:: Assignment ::
Exactly as written, set down the lines from the top of the entries through the line bearing "S radostí dáváme", with every picture left out.
*** Record excerpts Section Begins ***
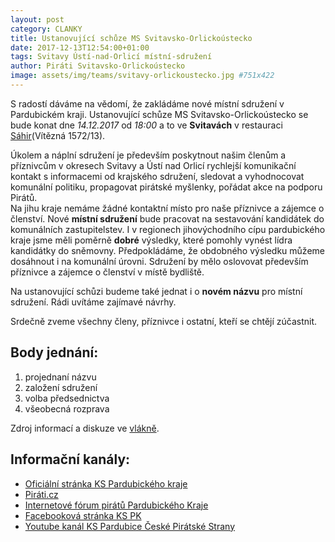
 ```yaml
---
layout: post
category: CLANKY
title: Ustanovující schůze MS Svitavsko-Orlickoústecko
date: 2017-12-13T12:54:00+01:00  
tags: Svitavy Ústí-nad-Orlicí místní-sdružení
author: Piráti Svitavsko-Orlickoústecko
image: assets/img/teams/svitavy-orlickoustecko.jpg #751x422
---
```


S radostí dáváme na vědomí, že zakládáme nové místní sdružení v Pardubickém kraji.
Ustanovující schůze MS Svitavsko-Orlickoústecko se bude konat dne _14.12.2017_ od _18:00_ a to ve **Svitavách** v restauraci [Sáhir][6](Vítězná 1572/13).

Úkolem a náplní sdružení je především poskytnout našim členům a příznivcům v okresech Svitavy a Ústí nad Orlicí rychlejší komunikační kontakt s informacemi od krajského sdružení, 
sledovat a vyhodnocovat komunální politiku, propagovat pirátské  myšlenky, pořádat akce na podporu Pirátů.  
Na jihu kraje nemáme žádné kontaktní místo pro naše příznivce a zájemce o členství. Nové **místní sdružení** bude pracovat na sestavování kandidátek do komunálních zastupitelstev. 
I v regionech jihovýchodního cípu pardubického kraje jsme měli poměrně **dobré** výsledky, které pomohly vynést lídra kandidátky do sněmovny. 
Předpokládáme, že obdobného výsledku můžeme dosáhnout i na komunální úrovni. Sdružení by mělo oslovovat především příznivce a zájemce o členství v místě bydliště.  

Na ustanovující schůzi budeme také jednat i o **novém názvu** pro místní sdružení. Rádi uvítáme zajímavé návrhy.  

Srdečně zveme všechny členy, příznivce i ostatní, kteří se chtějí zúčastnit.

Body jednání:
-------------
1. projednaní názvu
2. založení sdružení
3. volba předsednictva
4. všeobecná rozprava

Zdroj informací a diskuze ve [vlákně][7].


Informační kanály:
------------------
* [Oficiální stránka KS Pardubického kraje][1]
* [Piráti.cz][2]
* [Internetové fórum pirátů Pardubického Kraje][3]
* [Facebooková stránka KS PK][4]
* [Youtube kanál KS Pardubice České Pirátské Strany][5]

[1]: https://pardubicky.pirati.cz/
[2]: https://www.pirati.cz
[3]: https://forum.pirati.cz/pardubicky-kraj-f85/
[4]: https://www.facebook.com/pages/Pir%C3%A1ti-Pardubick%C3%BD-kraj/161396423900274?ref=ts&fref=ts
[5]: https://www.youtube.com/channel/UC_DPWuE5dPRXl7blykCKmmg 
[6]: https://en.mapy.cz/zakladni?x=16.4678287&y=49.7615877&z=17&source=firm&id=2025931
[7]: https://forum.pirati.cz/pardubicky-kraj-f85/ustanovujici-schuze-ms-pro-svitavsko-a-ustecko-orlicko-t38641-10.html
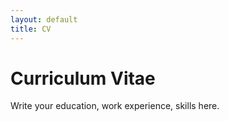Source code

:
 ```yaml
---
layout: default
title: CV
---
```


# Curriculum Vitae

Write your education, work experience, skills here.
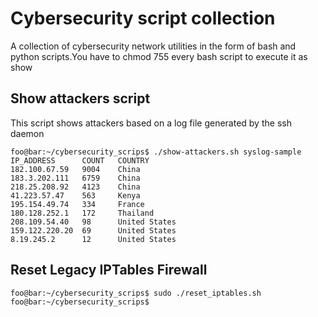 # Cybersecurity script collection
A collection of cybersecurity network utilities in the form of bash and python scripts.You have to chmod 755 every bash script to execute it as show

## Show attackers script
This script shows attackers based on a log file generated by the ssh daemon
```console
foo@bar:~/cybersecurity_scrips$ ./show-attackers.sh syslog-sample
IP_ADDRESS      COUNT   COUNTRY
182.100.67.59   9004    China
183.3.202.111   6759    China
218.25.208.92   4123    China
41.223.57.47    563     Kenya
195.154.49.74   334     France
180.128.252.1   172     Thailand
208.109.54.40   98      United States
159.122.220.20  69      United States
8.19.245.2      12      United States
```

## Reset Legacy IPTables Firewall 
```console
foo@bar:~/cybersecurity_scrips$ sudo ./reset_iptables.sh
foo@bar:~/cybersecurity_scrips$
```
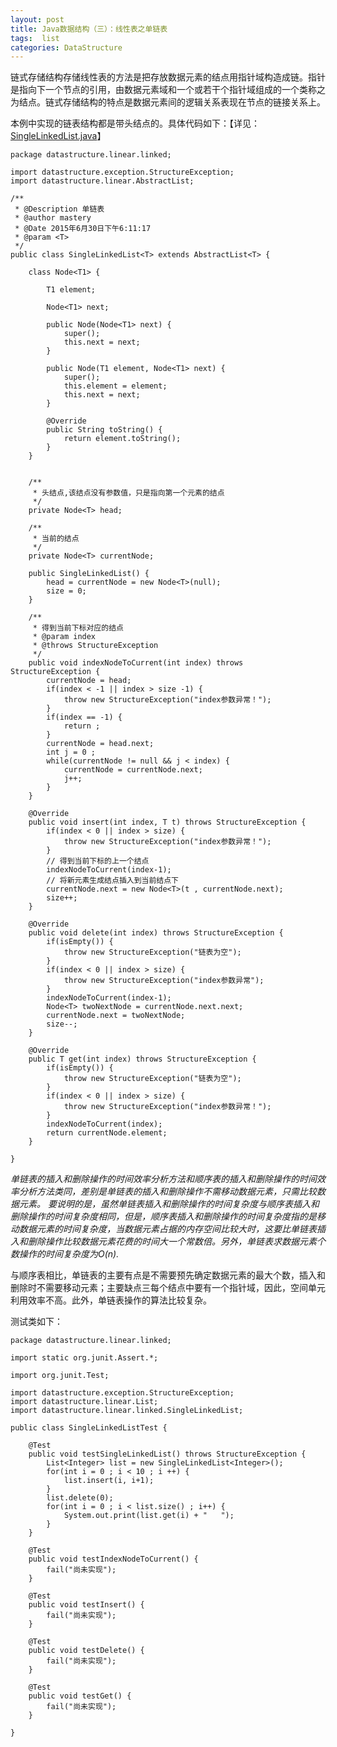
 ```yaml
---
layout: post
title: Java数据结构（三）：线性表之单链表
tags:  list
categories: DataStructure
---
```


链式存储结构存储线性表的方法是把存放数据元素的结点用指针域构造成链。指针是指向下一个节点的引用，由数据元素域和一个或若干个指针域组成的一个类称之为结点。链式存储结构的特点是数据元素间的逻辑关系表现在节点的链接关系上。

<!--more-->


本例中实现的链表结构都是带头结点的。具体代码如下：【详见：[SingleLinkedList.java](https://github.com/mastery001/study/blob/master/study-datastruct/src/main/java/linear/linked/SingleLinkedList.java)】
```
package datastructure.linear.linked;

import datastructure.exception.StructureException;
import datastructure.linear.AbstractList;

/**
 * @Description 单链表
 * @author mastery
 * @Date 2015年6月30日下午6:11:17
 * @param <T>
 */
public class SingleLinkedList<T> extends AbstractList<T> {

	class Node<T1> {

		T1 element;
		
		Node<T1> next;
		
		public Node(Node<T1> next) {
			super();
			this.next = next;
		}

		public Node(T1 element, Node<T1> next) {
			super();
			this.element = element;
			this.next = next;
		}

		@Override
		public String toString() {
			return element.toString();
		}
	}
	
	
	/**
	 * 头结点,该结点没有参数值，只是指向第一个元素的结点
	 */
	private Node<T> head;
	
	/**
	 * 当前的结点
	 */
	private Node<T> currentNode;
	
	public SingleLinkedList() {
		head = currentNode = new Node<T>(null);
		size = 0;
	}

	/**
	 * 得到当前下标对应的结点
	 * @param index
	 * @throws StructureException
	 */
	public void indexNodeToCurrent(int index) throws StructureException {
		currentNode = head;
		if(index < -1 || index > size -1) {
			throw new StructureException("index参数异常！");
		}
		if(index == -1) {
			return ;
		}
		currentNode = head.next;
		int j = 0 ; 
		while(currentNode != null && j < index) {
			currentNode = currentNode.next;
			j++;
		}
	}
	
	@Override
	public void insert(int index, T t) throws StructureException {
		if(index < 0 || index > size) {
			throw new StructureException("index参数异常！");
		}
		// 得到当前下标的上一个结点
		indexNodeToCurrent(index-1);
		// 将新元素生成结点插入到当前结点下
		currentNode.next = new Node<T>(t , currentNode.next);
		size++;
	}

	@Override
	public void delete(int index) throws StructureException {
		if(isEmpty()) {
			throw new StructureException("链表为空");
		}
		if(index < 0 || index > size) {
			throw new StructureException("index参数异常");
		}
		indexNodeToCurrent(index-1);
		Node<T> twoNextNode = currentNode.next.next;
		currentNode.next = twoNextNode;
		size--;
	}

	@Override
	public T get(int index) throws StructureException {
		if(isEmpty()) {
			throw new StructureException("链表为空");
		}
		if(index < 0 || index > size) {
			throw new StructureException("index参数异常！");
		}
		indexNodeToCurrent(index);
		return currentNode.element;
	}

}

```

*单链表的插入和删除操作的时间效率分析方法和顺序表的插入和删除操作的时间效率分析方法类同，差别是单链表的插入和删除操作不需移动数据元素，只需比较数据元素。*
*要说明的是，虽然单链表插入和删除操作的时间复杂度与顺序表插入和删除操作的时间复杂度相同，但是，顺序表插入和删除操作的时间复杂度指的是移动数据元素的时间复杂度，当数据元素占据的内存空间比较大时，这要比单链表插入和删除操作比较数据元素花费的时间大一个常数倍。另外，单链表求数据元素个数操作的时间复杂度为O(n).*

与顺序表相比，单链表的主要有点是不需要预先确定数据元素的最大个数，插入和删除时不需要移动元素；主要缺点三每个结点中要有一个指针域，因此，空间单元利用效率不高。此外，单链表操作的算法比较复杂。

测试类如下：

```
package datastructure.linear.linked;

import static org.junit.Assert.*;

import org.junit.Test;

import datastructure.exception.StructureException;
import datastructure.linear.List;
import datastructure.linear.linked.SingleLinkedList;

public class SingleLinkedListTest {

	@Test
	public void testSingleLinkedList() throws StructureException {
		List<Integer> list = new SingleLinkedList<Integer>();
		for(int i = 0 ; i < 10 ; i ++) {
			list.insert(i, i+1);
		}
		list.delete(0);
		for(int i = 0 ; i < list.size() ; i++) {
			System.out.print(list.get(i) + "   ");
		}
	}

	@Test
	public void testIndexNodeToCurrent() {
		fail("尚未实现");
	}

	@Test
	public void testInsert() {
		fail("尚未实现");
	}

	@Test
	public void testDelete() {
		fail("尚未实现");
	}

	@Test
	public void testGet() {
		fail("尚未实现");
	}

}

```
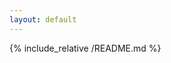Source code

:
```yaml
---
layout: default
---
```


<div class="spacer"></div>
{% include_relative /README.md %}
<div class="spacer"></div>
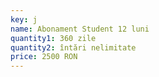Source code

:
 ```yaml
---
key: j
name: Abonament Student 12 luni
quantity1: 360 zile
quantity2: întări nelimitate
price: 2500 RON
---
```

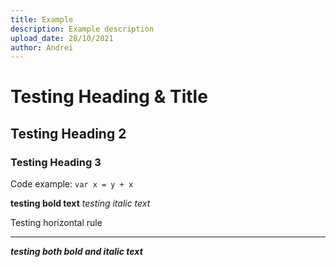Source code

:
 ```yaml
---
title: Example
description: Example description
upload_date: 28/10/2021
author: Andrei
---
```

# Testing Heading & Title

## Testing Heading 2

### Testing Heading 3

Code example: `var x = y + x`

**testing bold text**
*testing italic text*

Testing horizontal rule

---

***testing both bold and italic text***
*** Record excerpts Section Ends ***
:: Response to this task ::
 ```yaml
---
layout: post
category: CLANKY
title: Ustanovující schůze MS Svitavsko-Orlickoústecko
date: 2017-12-13T12:54:00+01:00  
tags: Svitavy Ústí-nad-Orlicí místní-sdružení
author: Piráti Svitavsko-Orlickoústecko
image: assets/img/teams/svitavy-orlickoustecko.jpg #751x422
---
```


S radostí dáváme na vědomí, že zakládáme nové místní sdružení v Pardubickém kraji.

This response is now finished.